Coronavirus fight: How the MoD is playing a key role

As the coronavirus continues its grip on our everyday way of life and threatening the most vulnerable members of society, the Ministry of Defence (MOD) is playing a crucial role in supporting public services in response to the pandemic.

On 18 March, the Defence Secretary, Ben Wallace, announced new measures to put service personnel and Reservists on standby to support public services in the fight against the coronavirus outbreak.

The MOD placed an additional 10,000 military personnel at a higher readiness and Reserves on stand by to support public services as part of a new ‘COVID Support Force’.

This was done as part of contingency planning to allow the MOD to respond to any request from other governments departments or civil authorities for support.

As of 23 March, there are 250 personnel deployed to assist civil authorities with the response. They are part of 20,000 armed forces personnel currently stood at readiness to take part.

The armed forces have contributed dozens of specialist military planners to Local Resilience Forums who are providing support to public services, local authorities and emergency services in preparing their response to the coronavirus outbreak.

As part of efforts to support the NHS, Monday 23 March saw armed forces personnel began training to drive oxygen tankers in support of the NHS. Around 150 members of personnel from all three services will be trained to drive supplies of oxygen to NHS facilities if required.

Another crucial aspect of this support will be delivering personal protective equipment (PPE). Fifty members of armed forces personnel have begun assisting the NHS with the distribution and delivery of PPE. The number of personnel is likely to be increased to 250 when the programme is running at full capacity.

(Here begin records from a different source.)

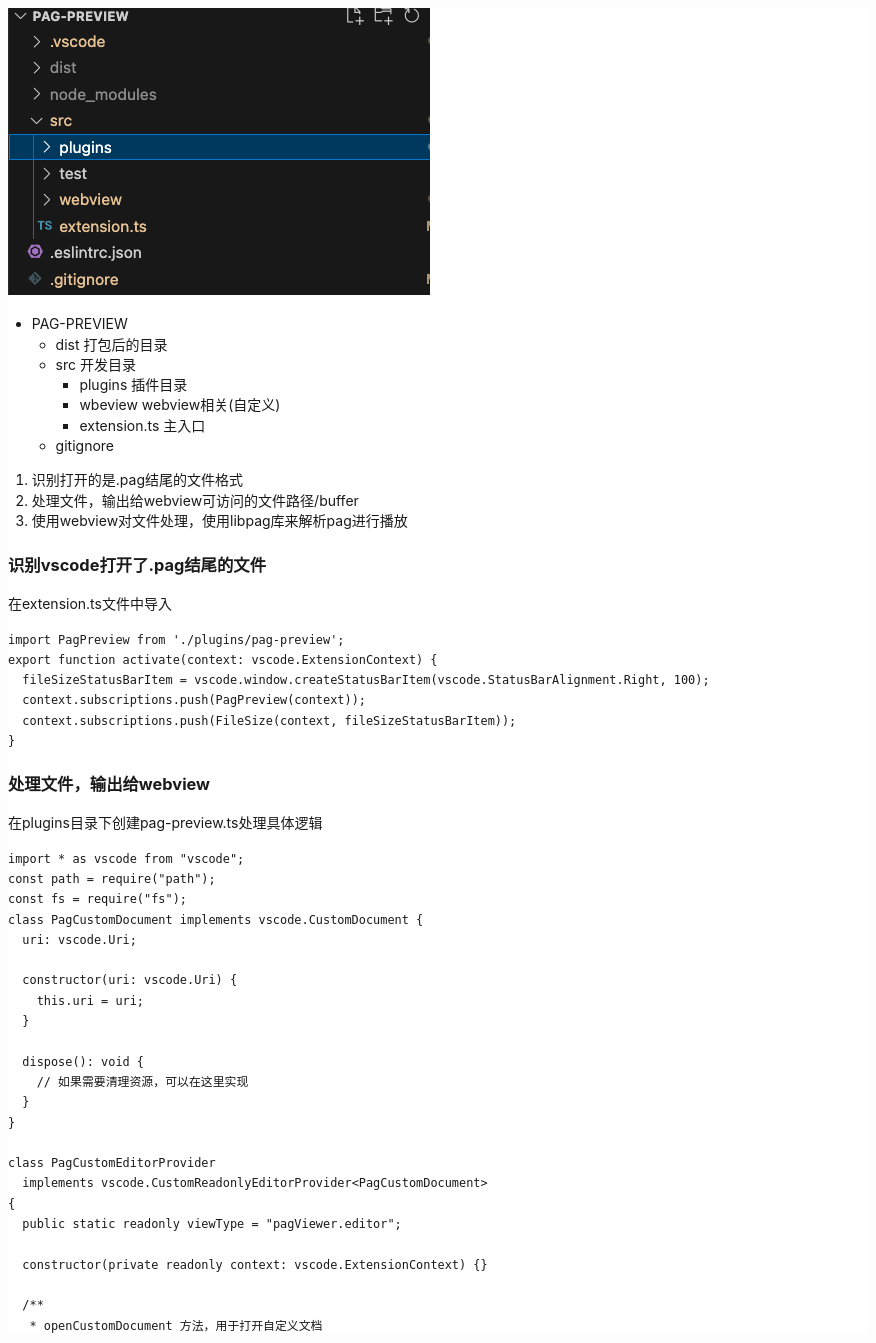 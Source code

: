 ![alt text](/img/pag/image-7.png)
- PAG-PREVIEW
    - dist                打包后的目录
    - src                 开发目录
        - plugins         插件目录
        - wbeview         webview相关(自定义)
        - extension.ts    主入口
    - gitignore
1. 识别打开的是.pag结尾的文件格式
2. 处理文件，输出给webview可访问的文件路径/buffer
3. 使用webview对文件处理，使用libpag库来解析pag进行播放
### 识别vscode打开了.pag结尾的文件
在extension.ts文件中导入
```
import PagPreview from './plugins/pag-preview';
export function activate(context: vscode.ExtensionContext) {
  fileSizeStatusBarItem = vscode.window.createStatusBarItem(vscode.StatusBarAlignment.Right, 100);
  context.subscriptions.push(PagPreview(context));
  context.subscriptions.push(FileSize(context, fileSizeStatusBarItem));
}
```
### 处理文件，输出给webview
在plugins目录下创建pag-preview.ts处理具体逻辑
```
import * as vscode from "vscode";
const path = require("path");
const fs = require("fs");
class PagCustomDocument implements vscode.CustomDocument {
  uri: vscode.Uri;

  constructor(uri: vscode.Uri) {
    this.uri = uri;
  }

  dispose(): void {
    // 如果需要清理资源，可以在这里实现
  }
}

class PagCustomEditorProvider
  implements vscode.CustomReadonlyEditorProvider<PagCustomDocument>
{
  public static readonly viewType = "pagViewer.editor";

  constructor(private readonly context: vscode.ExtensionContext) {}

  /**
   * openCustomDocument 方法，用于打开自定义文档
``` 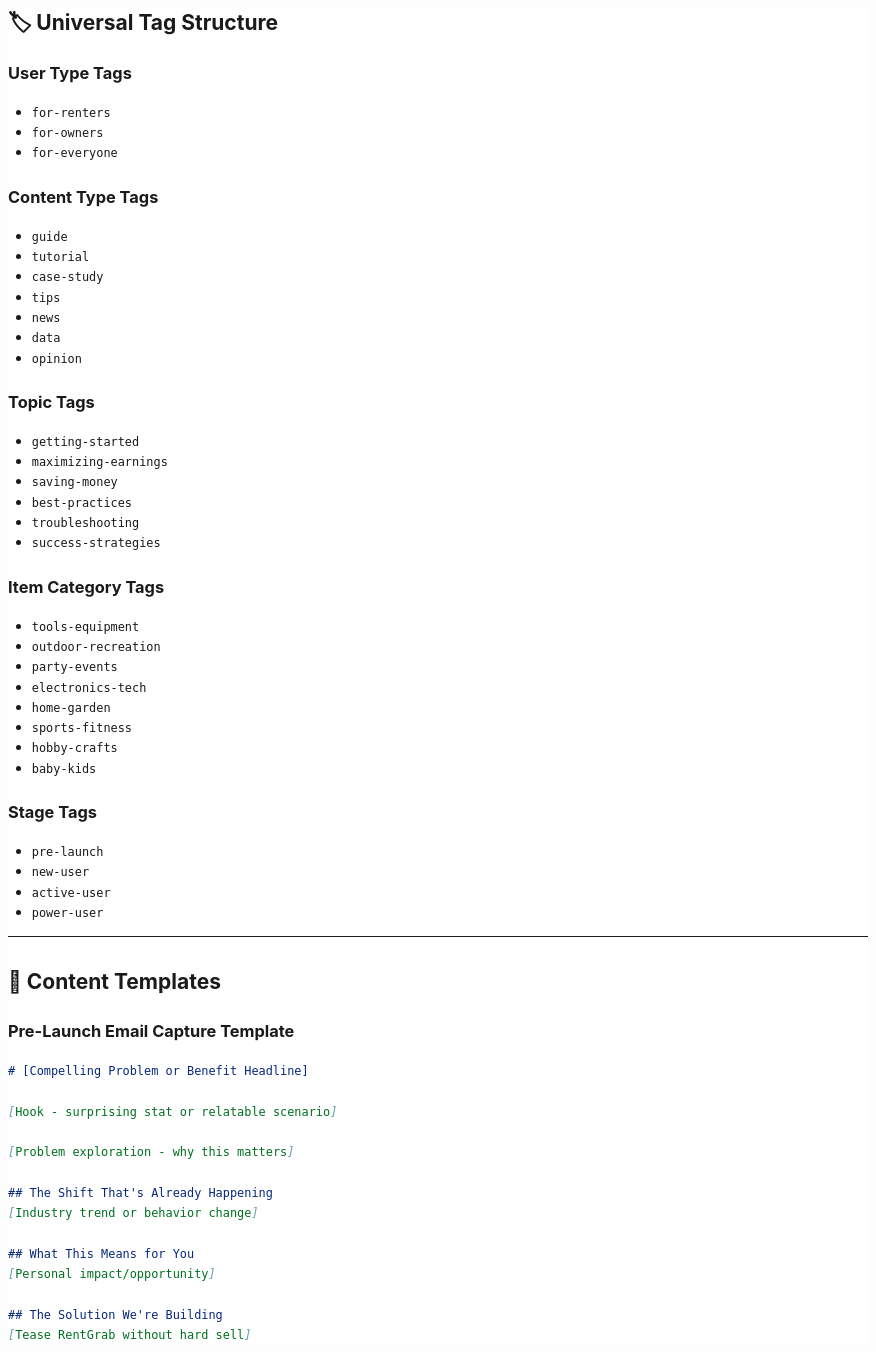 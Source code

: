 
## 🏷️ Universal Tag Structure

### User Type Tags
- `for-renters`
- `for-owners`
- `for-everyone`

### Content Type Tags
- `guide`
- `tutorial`
- `case-study`
- `tips`
- `news`
- `data`
- `opinion`

### Topic Tags
- `getting-started`
- `maximizing-earnings`
- `saving-money`
- `best-practices`
- `troubleshooting`
- `success-strategies`

### Item Category Tags
- `tools-equipment`
- `outdoor-recreation`
- `party-events`
- `electronics-tech`
- `home-garden`
- `sports-fitness`
- `hobby-crafts`
- `baby-kids`

### Stage Tags
- `pre-launch`
- `new-user`
- `active-user`
- `power-user`

---

## 📝 Content Templates

### Pre-Launch Email Capture Template
```markdown
# [Compelling Problem or Benefit Headline]

[Hook - surprising stat or relatable scenario]

[Problem exploration - why this matters]

## The Shift That's Already Happening
[Industry trend or behavior change]

## What This Means for You
[Personal impact/opportunity]

## The Solution We're Building
[Tease RentGrab without hard sell]
``` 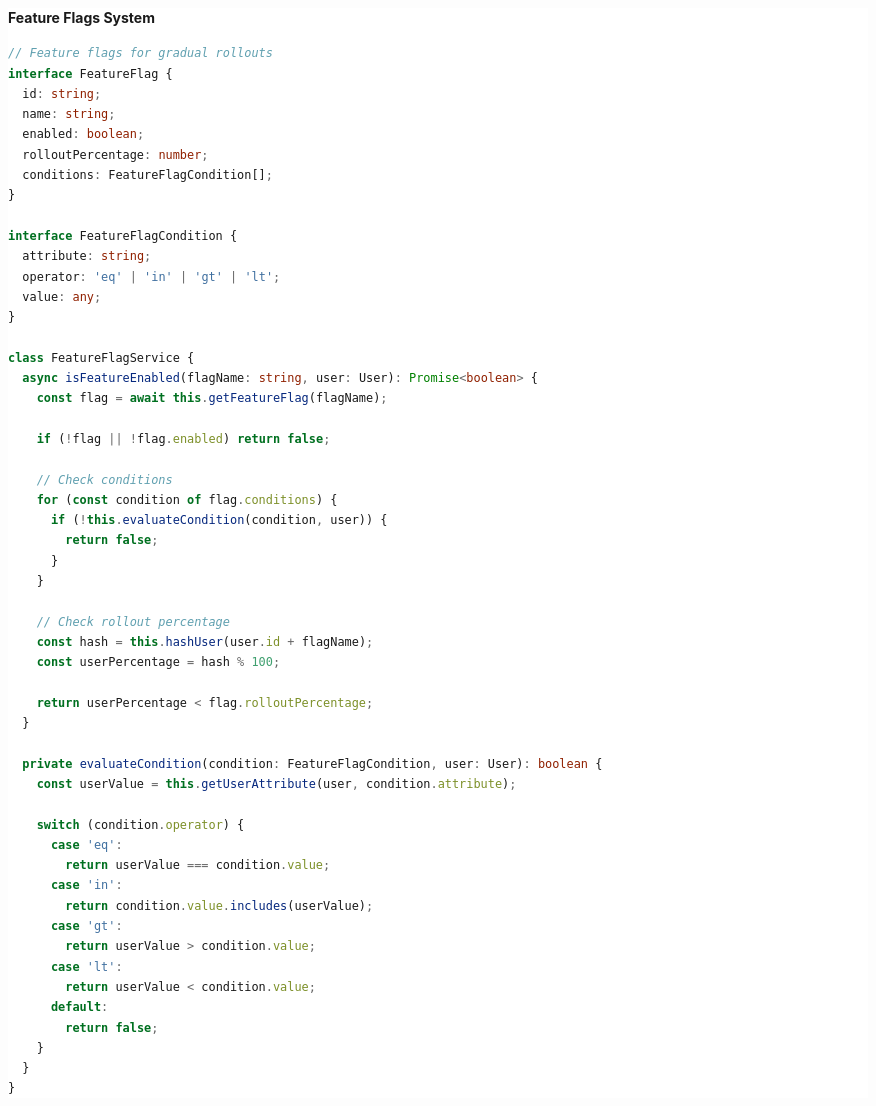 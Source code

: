 **Feature Flags System**
```typescript
// Feature flags for gradual rollouts
interface FeatureFlag {
  id: string;
  name: string;
  enabled: boolean;
  rolloutPercentage: number;
  conditions: FeatureFlagCondition[];
}

interface FeatureFlagCondition {
  attribute: string;
  operator: 'eq' | 'in' | 'gt' | 'lt';
  value: any;
}

class FeatureFlagService {
  async isFeatureEnabled(flagName: string, user: User): Promise<boolean> {
    const flag = await this.getFeatureFlag(flagName);
    
    if (!flag || !flag.enabled) return false;
    
    // Check conditions
    for (const condition of flag.conditions) {
      if (!this.evaluateCondition(condition, user)) {
        return false;
      }
    }
    
    // Check rollout percentage
    const hash = this.hashUser(user.id + flagName);
    const userPercentage = hash % 100;
    
    return userPercentage < flag.rolloutPercentage;
  }
  
  private evaluateCondition(condition: FeatureFlagCondition, user: User): boolean {
    const userValue = this.getUserAttribute(user, condition.attribute);
    
    switch (condition.operator) {
      case 'eq':
        return userValue === condition.value;
      case 'in':
        return condition.value.includes(userValue);
      case 'gt':
        return userValue > condition.value;
      case 'lt':
        return userValue < condition.value;
      default:
        return false;
    }
  }
}
```
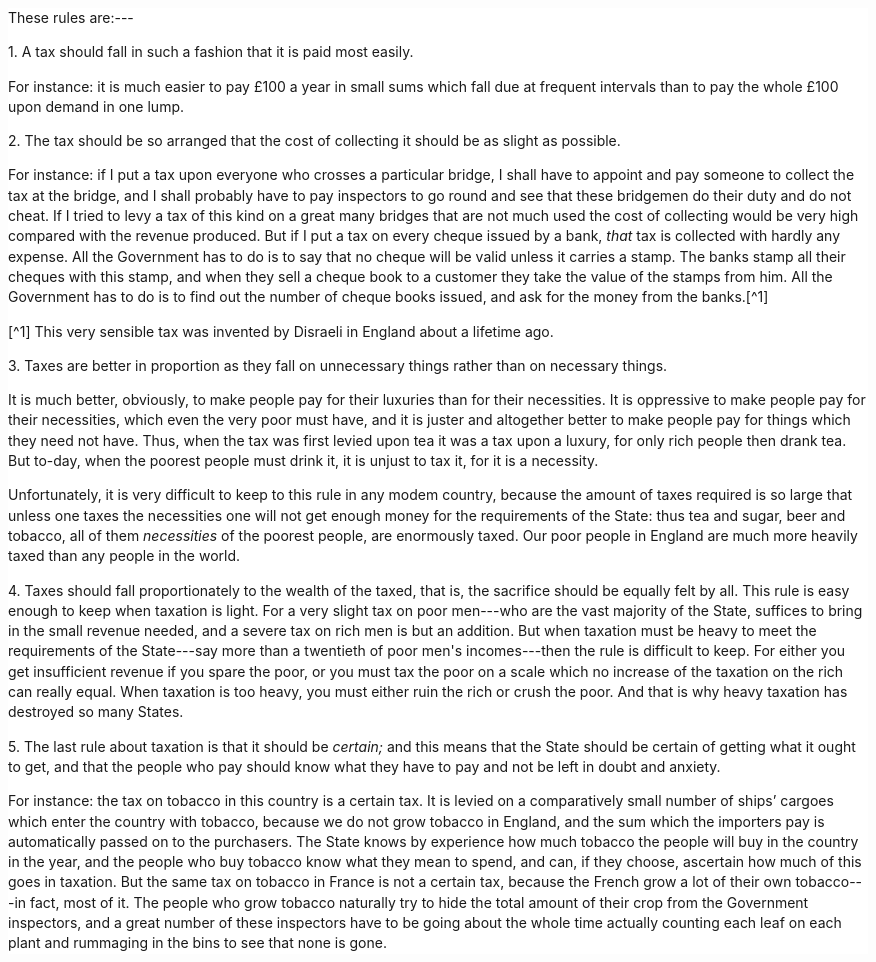 These rules are:---

1\. A tax should fall in such a fashion that it is paid most easily.

For instance: it is much easier to pay £100 a year in small sums which fall due at frequent intervals than to pay the whole £100 upon demand in one lump.

2\. The tax should be so arranged that the cost of collecting it should be as slight as possible.

For instance: if I put a tax upon everyone who crosses a particular bridge, I shall have to appoint and pay someone to collect the tax at the bridge, and I shall probably have to pay inspectors to go round and see that these bridgemen do their duty and do not cheat. If I tried to levy a tax of this kind on a great many bridges that are not much used the cost of collecting would be very high compared with the revenue produced. But if I put a tax on every cheque issued by a bank, *that* tax is collected with hardly any expense. All the Government has to do is to say that no cheque will be valid unless it carries a stamp. The banks stamp all their cheques with this stamp, and when they sell a cheque book to a customer they take the value of the stamps from him. All the Government has to do is to find out the number of cheque books issued, and ask for the money from the banks.[^1]

[^1] This very sensible tax was invented by Disraeli in England about a lifetime ago.

3\. Taxes are better in proportion as they fall on unnecessary things rather than on necessary things.

It is much better, obviously, to make people pay for their luxuries than for their necessities. It is oppressive to make people pay for their necessities, which even the very poor must have, and it is juster and altogether better to make people pay for things which they need not have. Thus, when the tax was first levied upon tea it was a tax upon a luxury, for only rich people then drank tea. But to-day, when the poorest people must drink it, it is unjust to tax it, for it is a necessity.

Unfortunately, it is very difficult to keep to this rule in any modem country, because the amount of taxes required is so large that unless one taxes the necessities one will not get enough money for the requirements of the State: thus tea and sugar, beer and tobacco, all of them *necessities* of the poorest people, are enormously taxed. Our poor people in England are much more heavily taxed than any people in the world.

4\. Taxes should fall proportionately to the wealth of the taxed, that is, the sacrifice should be equally felt by all. This rule is easy enough to keep when taxation is light. For a very slight tax on poor men---who are the vast majority of the State, suffices to bring in the small revenue needed, and a severe tax on rich men is but an addition. But when taxation must be heavy to meet the requirements of the State---say more than a twentieth of poor men's incomes---then the rule is difficult to keep. For either you get insufficient revenue if you spare the poor, or you must tax the poor on a scale which no increase of the taxation on the rich can really equal. When taxation is too heavy, you must either ruin the rich or crush the poor. And that is why heavy taxation has destroyed so many States.

5\. The last rule about taxation is that it should be *certain;* and this means that the State should be certain of getting what it ought to get, and that the people who pay should know what they have to pay and not be left in doubt and anxiety.

For instance: the tax on tobacco in this country is a certain tax. It is levied on a comparatively small number of ships’ cargoes which enter the country with tobacco, because we do not grow tobacco in England, and the sum which the importers pay is automatically passed on to the purchasers. The State knows by experience how much tobacco the people will buy in the country in the year, and the people who buy tobacco know what they mean to spend, and can, if they choose, ascertain how much of this goes in taxation. But the same tax on tobacco in France is not a certain tax, because the French grow a lot of their own tobacco---in fact, most of it. The people who grow tobacco naturally try to hide the total amount of their crop from the Government inspectors, and a great number of these inspectors have to be going about the whole time actually counting each leaf on each plant and rummaging in the bins to see that none is gone.
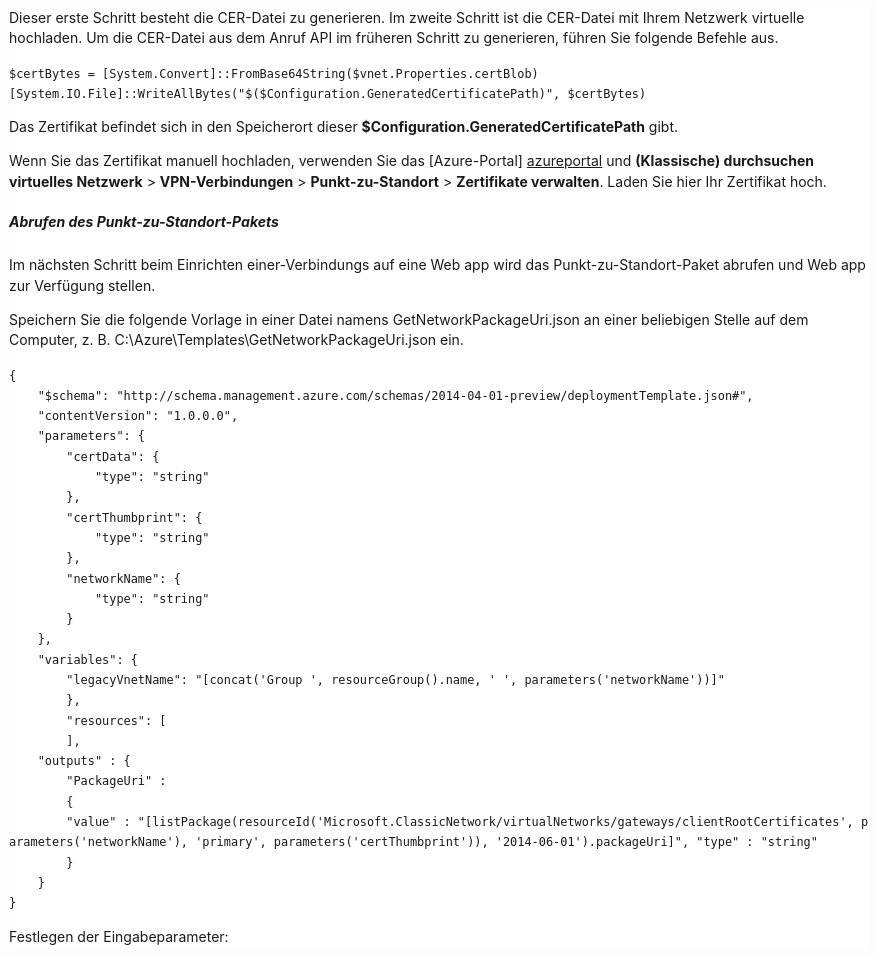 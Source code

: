 Dieser erste Schritt besteht die CER-Datei zu generieren. Im zweite Schritt ist die CER-Datei mit Ihrem Netzwerk virtuelle hochladen. Um die CER-Datei aus dem Anruf API im früheren Schritt zu generieren, führen Sie folgende Befehle aus.

    $certBytes = [System.Convert]::FromBase64String($vnet.Properties.certBlob)
    [System.IO.File]::WriteAllBytes("$($Configuration.GeneratedCertificatePath)", $certBytes)

Das Zertifikat befindet sich in den Speicherort dieser **$Configuration.GeneratedCertificatePath** gibt.

Wenn Sie das Zertifikat manuell hochladen, verwenden Sie das [Azure-Portal] [ azureportal] und **(Klassische) durchsuchen virtuelles Netzwerk** > **VPN-Verbindungen** > **Punkt-zu-Standort** > **Zertifikate verwalten**. Laden Sie hier Ihr Zertifikat hoch.

##### <a name="get-the-point-to-site-package"></a>Abrufen des Punkt-zu-Standort-Pakets #####

Im nächsten Schritt beim Einrichten einer-Verbindungs auf eine Web app wird das Punkt-zu-Standort-Paket abrufen und Web app zur Verfügung stellen.

Speichern Sie die folgende Vorlage in einer Datei namens GetNetworkPackageUri.json an einer beliebigen Stelle auf dem Computer, z. B. C:\Azure\Templates\GetNetworkPackageUri.json ein.

    {
        "$schema": "http://schema.management.azure.com/schemas/2014-04-01-preview/deploymentTemplate.json#",
        "contentVersion": "1.0.0.0",
        "parameters": {
            "certData": {
                "type": "string"
            },
            "certThumbprint": {
                "type": "string"
            },
            "networkName": {
                "type": "string"
            }
        },
        "variables": {
            "legacyVnetName": "[concat('Group ', resourceGroup().name, ' ', parameters('networkName'))]"
            },
            "resources": [
            ],
        "outputs" : {
            "PackageUri" :
            {
            "value" : "[listPackage(resourceId('Microsoft.ClassicNetwork/virtualNetworks/gateways/clientRootCertificates', parameters('networkName'), 'primary', parameters('certThumbprint')), '2014-06-01').packageUri]", "type" : "string"
            }
        }
    }


Festlegen der Eingabeparameter:


[createvpngateway]: http://azure.microsoft.com/documentation/articles/vpn-gateway-point-to-site-create/
[azureportal]: http://portal.azure.com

A small team of military planners also visited the ExCeL centre with staff from NHS England to determine if the armed forces could support the NHS response to the outbreak. At the time of writing, no final decisions had been taken, but their work continues.

The MOD have also reacted by serving to protect communities. On Sunday 22 March, an RAF A400M transport aircraft responded to a request to transfer a critically-ill COVID-positive patient from hospital in the Shetland Islands to an intensive care unit in Aberdeen.

The male patient, in his 60s, was in a deteriorating condition and needed urgently to be evacuated. Before returning to its home base at RAF Brize Norton, the aircraft was cleaned to prevent any further potential spread of the virus.

Forces from Joint Helicopter Command are another facet of the military’s response to the COVID019 crisis and are on standby to provide aviation capability in support to civil authorities. This will enable access to isolated communities that may not be able to obtain urgent medical care during the coronavirus crisis.

The Support Helicopter Force, Army Air Corps and Commando Helicopter Force will provide helicopters and personnel from all three services to respond as required.

Given the global escalation of the coronavirus, repatriating British citizens has been another vital function in the MOD’s support efforts. So far, the military have assisted with repatriation flights from China and Japan. This included providing medically-trained members of service personnel and a military runway for aircraft to land in the United Kingdom. The repatriation flights allowed British citizens to return home safely and receive the medical treatment they needed.